** Working data **
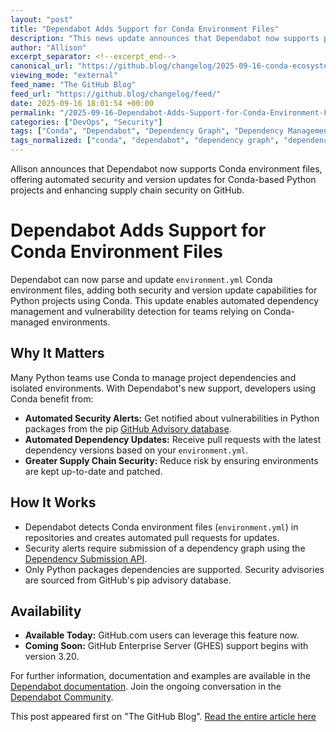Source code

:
 ```yaml
---
layout: "post"
title: "Dependabot Adds Support for Conda Environment Files"
description: "This news update announces that Dependabot now supports parsing and updating `environment.yml` Conda files for Python projects. It highlights automated security and version updates, the importance for teams managing dependencies with Conda, and how the feature complements supply chain security on GitHub. The release applies to users of github.com and is coming to GitHub Enterprise Server soon."
author: "Allison"
excerpt_separator: <!--excerpt_end-->
canonical_url: "https://github.blog/changelog/2025-09-16-conda-ecosystem-support-for-dependabot-now-generally-available"
viewing_mode: "external"
feed_name: "The GitHub Blog"
feed_url: "https://github.blog/changelog/feed/"
date: 2025-09-16 18:01:54 +00:00
permalink: "/2025-09-16-Dependabot-Adds-Support-for-Conda-Environment-Files.html"
categories: ["DevOps", "Security"]
tags: ["Conda", "Dependabot", "Dependency Graph", "Dependency Management", "Dependency Submission API", "DevOps", "Environment.yml", "GitHub", "GitHub Enterprise Server", "Improvement", "News", "pip", "Python", "Security", "Security Updates", "Software Supply Chain", "Supply Chain Security", "Vulnerability Management"]
tags_normalized: ["conda", "dependabot", "dependency graph", "dependency management", "dependency submission api", "devops", "environmentdotyml", "github", "github enterprise server", "improvement", "news", "pip", "python", "security", "security updates", "software supply chain", "supply chain security", "vulnerability management"]
---
```


Allison announces that Dependabot now supports Conda environment files, offering automated security and version updates for Conda-based Python projects and enhancing supply chain security on GitHub.<!--excerpt_end-->

# Dependabot Adds Support for Conda Environment Files

Dependabot can now parse and update `environment.yml` Conda environment files, adding both security and version update capabilities for Python projects using Conda. This update enables automated dependency management and vulnerability detection for teams relying on Conda-managed environments.

## Why It Matters

Many Python teams use Conda to manage project dependencies and isolated environments. With Dependabot's new support, developers using Conda benefit from:

- **Automated Security Alerts:** Get notified about vulnerabilities in Python packages from the pip [GitHub Advisory database](https://github.com/advisories).
- **Automated Dependency Updates:** Receive pull requests with the latest dependency versions based on your `environment.yml`.
- **Greater Supply Chain Security:** Reduce risk by ensuring environments are kept up-to-date and patched.

## How It Works

- Dependabot detects Conda environment files (`environment.yml`) in repositories and creates automated pull requests for updates.
- Security alerts require submission of a dependency graph using the [Dependency Submission API](https://docs.github.com/code-security/supply-chain-security/understanding-your-software-supply-chain/using-the-dependency-submission-api).
- Only Python packages dependencies are supported. Security advisories are sourced from GitHub's pip advisory database.

## Availability

- **Available Today:** GitHub.com users can leverage this feature now.
- **Coming Soon:** GitHub Enterprise Server (GHES) support begins with version 3.20.

For further information, documentation and examples are available in the [Dependabot documentation](https://docs.github.com/code-security/dependabot/ecosystems-supported-by-dependabot/supported-ecosystems-and-repositories#supported-ecosystems-and-repositories). Join the ongoing conversation in the [Dependabot Community](https://github.com/dependabot/dependabot-core/issues/2227).

This post appeared first on "The GitHub Blog". [Read the entire article here](https://github.blog/changelog/2025-09-16-conda-ecosystem-support-for-dependabot-now-generally-available)
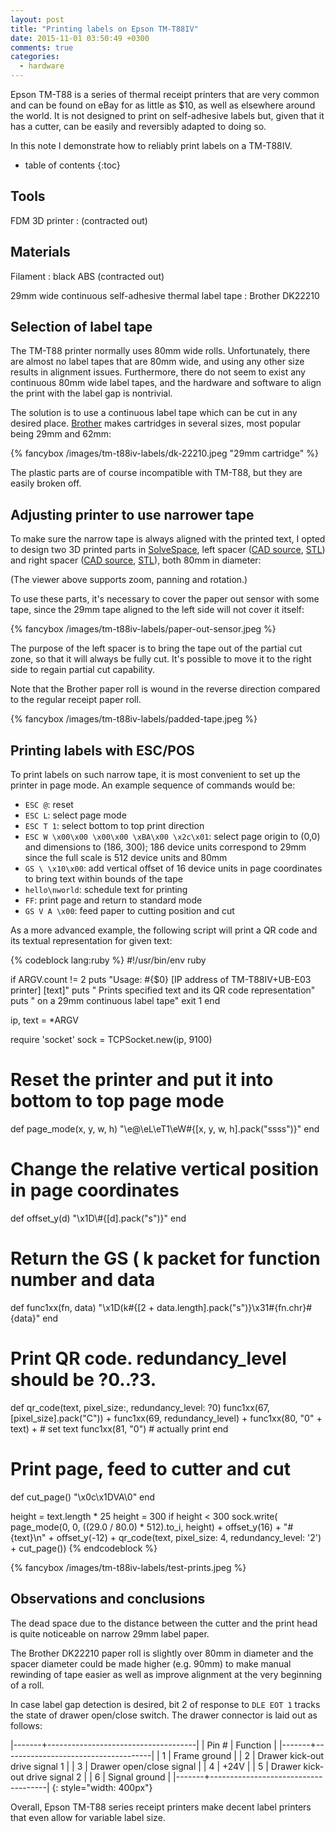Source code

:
 ```yaml
---
layout: post
title: "Printing labels on Epson TM-T88IV"
date: 2015-11-01 03:50:49 +0300
comments: true
categories:
  - hardware
---
```


Epson TM-T88 is a series of thermal receipt printers that are very common and
can be found on eBay for as little as $10, as well as elsewhere around
the world. It is not designed to print on self-adhesive labels but, given
that it has a cutter, can be easily and reversibly adapted to doing so.

In this note I demonstrate how to reliably print labels on a TM-T88IV.

<!--more-->

* table of contents
{:toc}

Tools
-----

FDM 3D printer
: (contracted out)

Materials
---------

Filament
: black ABS (contracted out)

29mm wide continuous self-adhesive thermal label tape
: Brother DK22210

Selection of label tape
-----------------------

The TM-T88 printer normally uses 80mm wide rolls. Unfortunately, there are
almost no label tapes that are 80mm wide, and using any other size results
in alignment issues. Furthermore, there do not seem to exist any continuous
80mm wide label tapes, and the hardware and software to align the print with
the label gap is nontrivial.

The solution is to use a continuous label tape which can be cut in any desired
place. [Brother][] makes cartridges in several sizes, most popular being
29mm and 62mm:

{% fancybox /images/tm-t88iv-labels/dk-22210.jpeg "29mm cartridge" %}

The plastic parts are of course incompatible with TM-T88, but they are easily
broken off.

[brother]: http://brother.com

Adjusting printer to use narrower tape
--------------------------------------

To make sure the narrow tape is always aligned with the printed text, I opted
to design two 3D printed parts in [SolveSpace][],
left spacer ([CAD source][left-spacer-slvs], [STL][left-spacer-stl]) and
right spacer ([CAD source][right-spacer-slvs], [STL][right-spacer-stl]),
both 80mm in diameter:

[solvespace]: http://github.com/whitequark/solvespace
[left-spacer-slvs]: /files/tm-t88iv-labels/spacer-left.slvs
[left-spacer-stl]: /files/tm-t88iv-labels/spacer-left.stl
[right-spacer-slvs]: /files/tm-t88iv-labels/spacer-right.slvs
[right-spacer-stl]: /files/tm-t88iv-labels/spacer-right.stl

<script type="text/javascript" src="/images/tm-t88iv-labels/spacer-left.js"></script>
<script type="text/javascript" id="three_js_spacer_left">
injectSolvespace('three_js_spacer_left', three_js_spacer_left, {width: 400, height: 300})
</script>

<script type="text/javascript" src="/images/tm-t88iv-labels/spacer-right.js"></script>
<script type="text/javascript" id="three_js_spacer_right">
injectSolvespace('three_js_spacer_right', three_js_spacer_right, {width: 400, height: 300})
</script>

(The viewer above supports zoom, panning and rotation.)

To use these parts, it's necessary to cover the paper out sensor with some tape,
since the 29mm tape aligned to the left side will not cover it itself:

{% fancybox /images/tm-t88iv-labels/paper-out-sensor.jpeg %}

The purpose of the left spacer is to bring the tape out of the partial cut zone,
so that it will always be fully cut. It's possible to move it to the right
side to regain partial cut capability.

Note that the Brother paper roll is wound in the reverse direction compared
to the regular receipt paper roll.

{% fancybox /images/tm-t88iv-labels/padded-tape.jpeg %}

Printing labels with ESC/POS
----------------------------

To print labels on such narrow tape, it is most convenient to set up
the printer in page mode. An example sequence of commands would be:

  * `ESC @`: reset
  * `ESC L`: select page mode
  * `ESC T 1`: select bottom to top print direction
  * `ESC W \x00\x00 \x00\x00 \xBA\x00 \x2c\x01`:
    select page origin to (0,0) and dimensions to (186, 300);
    186 device units correspond to 29mm since the full scale is 512 device
    units and 80mm
  * `GS \ \x10\x00`: add vertical offset of 16 device units in page coordinates
    to bring text within bounds of the tape
  * `hello\nworld`: schedule text for printing
  * `FF`: print page and return to standard mode
  * `GS V A \x00`: feed paper to cutting position and cut

As a more advanced example, the following script will print a QR code and
its textual representation for given text:

{% codeblock lang:ruby %}
#!/usr/bin/env ruby

if ARGV.count != 2
  puts "Usage: #{$0} [IP address of TM-T88IV+UB-E03 printer] [text]"
  puts "  Prints specified text and its QR code representation"
  puts "  on a 29mm continuous label tape"
  exit 1
end

ip, text = *ARGV

require 'socket'
sock = TCPSocket.new(ip, 9100)

# Reset the printer and put it into bottom to top page mode
def page_mode(x, y, w, h)
  "\e@\eL\eT1\eW#{[x, y, w, h].pack("ssss")}"
end

# Change the relative vertical position in page coordinates
def offset_y(d)
  "\x1D\\#{[d].pack("s")}"
end

# Return the GS ( k packet for function number and data
def func1xx(fn, data)
  "\x1D(k#{[2 + data.length].pack("s")}\x31#{fn.chr}#{data}"
end

# Print QR code. redundancy_level should be ?0..?3.
def qr_code(text, pixel_size:, redundancy_level: ?0)
  func1xx(67, [pixel_size].pack("C")) +
    func1xx(69, redundancy_level) +
    func1xx(80, "0" + text) + # set text
    func1xx(81, "0") # actually print
end

# Print page, feed to cutter and cut
def cut_page()
  "\x0c\x1DVA\0"
end

height = text.length * 25
height = 300 if height < 300
sock.write(
  page_mode(0, 0, ((29.0 / 80.0) * 512).to_i, height) +
  offset_y(16) +
  "#{text}\n" +
  offset_y(-12) +
  qr_code(text, pixel_size: 4, redundancy_level: '2') +
  cut_page())
{% endcodeblock %}

{% fancybox /images/tm-t88iv-labels/test-prints.jpeg %}

Observations and conclusions
----------------------------

The dead space due to the distance between the cutter and the print head
is quite noticeable on narrow 29mm label paper.

The Brother DK22210 paper roll is slightly over 80mm in diameter
and the spacer diameter could be made higher (e.g. 90mm) to make manual
rewinding of tape easier as well as improve alignment at
the very beginning of a roll.

In case label gap detection is desired, bit 2 of response to `DLE EOT 1`
tracks the state of drawer open/close switch. The drawer connector is
laid out as follows:

|-------+-------------------------------------|
| Pin # | Function                            |
|-------+-------------------------------------|
| 1     | Frame ground                        |
| 2     | Drawer kick-out drive signal 1      |
| 3     | Drawer open/close signal            |
| 4     | +24V                                |
| 5     | Drawer kick-out drive signal 2      |
| 6     | Signal ground                       |
|-------+-------------------------------------|
{: style="width: 400px"}

Overall, Epson TM-T88 series receipt printers make decent label printers that
even allow for variable label size.
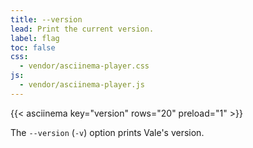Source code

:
 ```yaml
---
title: --version
lead: Print the current version.
label: flag
toc: false
css:
  - vendor/asciinema-player.css
js:
  - vendor/asciinema-player.js
---
```


{{< asciinema key="version" rows="20" preload="1" >}}

The `--version` (`-v`) option prints Vale's version.
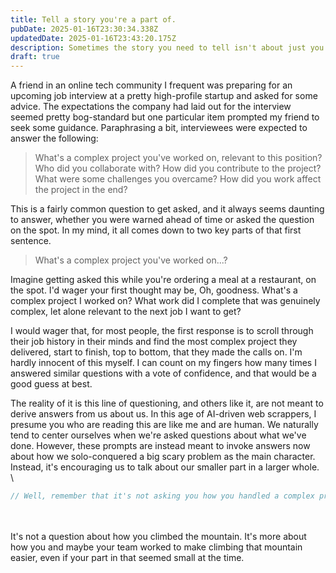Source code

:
 ```yaml
---
title: Tell a story you're a part of.
pubDate: 2025-01-16T23:30:34.338Z
updatedDate: 2025-01-16T23:43:20.175Z
description: Sometimes the story you need to tell isn't about just you.
draft: true
---
```


A friend in an online tech community I frequent was preparing for an upcoming job interview at a pretty high-profile startup and asked for some advice. The expectations the company had laid out for the interview seemed pretty bog-standard but one particular item prompted my friend to seek some guidance. Paraphrasing a bit, interviewees were expected to answer the following:

> What's a complex project you've worked on, relevant to this position? Who did you collaborate with? How did you contribute to the project? What were some challenges you overcame? How did you work affect the project in the end?

This is a fairly common question to get asked, and it always seems daunting to answer, whether you were warned ahead of time or asked the question on the spot. In my mind, it all comes down to two key parts of that first sentence.

> What's a complex project you've worked on...?

Imagine getting asked this while you're ordering a meal at a restaurant, on the spot. I'd wager your first thought may be, Oh, goodness. What's a complex project I worked on? What work did I complete that was genuinely complex, let alone relevant to the next job I want to get? 

I would wager that, for most people, the first response is to scroll through their job history in their minds and find the most complex project they delivered, start to finish, top to bottom, that they made the calls on. I'm hardly innocent of this myself. I can count on my fingers how many times I answered similar questions with a vote of confidence, and that would be a good guess at best.

The reality of it is this line of questioning, and others like it, are not meant to derive answers from us about us. In this age of AI-driven web scrappers, I presume you who are reading this are like me and are human. We naturally tend to center ourselves when we're asked questions about what we've done. However, these prompts are instead meant to invoke answers now about how we solo-conquered a big scary problem as the main character. Instead, it's encouraging us to talk about our smaller part in a larger whole.\
\


```javascript
// Well, remember that it's not asking you how you handled a complex project on your own, but  what complex projects did your work touch and how your work affected that project. For example, if I were a mid-level front-end developer, I could describe how my work on a UI team developing the code for a major dashboard refresh improved accessibility, and how I had to have hard conversations with design about how parts of that UI couldn't be animated or couldn't be rendered as sticky for XYZ reason. Even though at the end of the say, I just coded some layouts that were requested by the design team.

```

\
\
It's not a question about how you climbed the mountain. It's more about how you and maybe your team worked to make climbing that mountain easier, even if your part in that seemed small at the time.
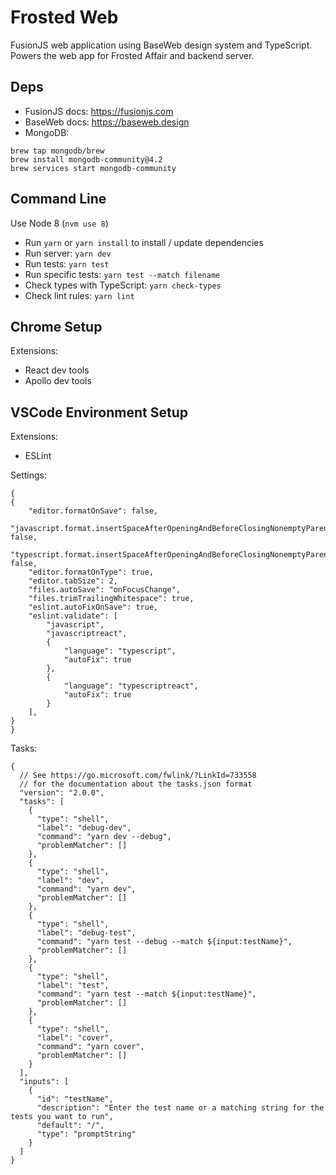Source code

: # Frosted Web

FusionJS web application using BaseWeb design system and TypeScript. Powers the web app for Frosted Affair and backend server.

## Deps
- FusionJS docs: https://fusionjs.com
- BaseWeb docs: https://baseweb.design
- MongoDB:
```
brew tap mongodb/brew
brew install mongodb-community@4.2
brew services start mongodb-community
```

## Command Line
Use Node 8 (`nvm use 8`)
- Run `yarn` or `yarn install` to install / update dependencies
- Run server: `yarn dev`
- Run tests: `yarn test`
- Run specific tests: `yarn test --match filename`
- Check types with TypeScript: `yarn check-types`
- Check lint rules: `yarn lint`

## Chrome Setup
Extensions:
* React dev tools
* Apollo dev tools

## VSCode Environment Setup

Extensions:
* ESLint

Settings:
```
{
{
    "editor.formatOnSave": false,
    "javascript.format.insertSpaceAfterOpeningAndBeforeClosingNonemptyParenthesis": false,
    "typescript.format.insertSpaceAfterOpeningAndBeforeClosingNonemptyParenthesis": false,
    "editor.formatOnType": true,
    "editor.tabSize": 2,
    "files.autoSave": "onFocusChange",
    "files.trimTrailingWhitespace": true,
    "eslint.autoFixOnSave": true,
    "eslint.validate": [
        "javascript",
        "javascriptreact",
        {
            "language": "typescript",
            "autoFix": true
        },
        {
            "language": "typescriptreact",
            "autoFix": true
        }
    ],
}
}
```

Tasks:
```
{
  // See https://go.microsoft.com/fwlink/?LinkId=733558
  // for the documentation about the tasks.json format
  "version": "2.0.0",
  "tasks": [
    {
      "type": "shell",
      "label": "debug-dev",
      "command": "yarn dev --debug",
      "problemMatcher": []
    },
    {
      "type": "shell",
      "label": "dev",
      "command": "yarn dev",
      "problemMatcher": []
    },
    {
      "type": "shell",
      "label": "debug-test",
      "command": "yarn test --debug --match ${input:testName}",
      "problemMatcher": []
    },
    {
      "type": "shell",
      "label": "test",
      "command": "yarn test --match ${input:testName}",
      "problemMatcher": []
    },
    {
      "type": "shell",
      "label": "cover",
      "command": "yarn cover",
      "problemMatcher": []
    }
  ],
  "inputs": [
    {
      "id": "testName",
      "description": "Enter the test name or a matching string for the tests you want to run",
      "default": "/",
      "type": "promptString"
    }
  ]
}
```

** What to produce **
For the string "direction", show each line of the listing where it appears.

** Response box **
Note that the Brother paper roll is wound in the reverse direction compared
  * `ESC T 1`: select bottom to top print direction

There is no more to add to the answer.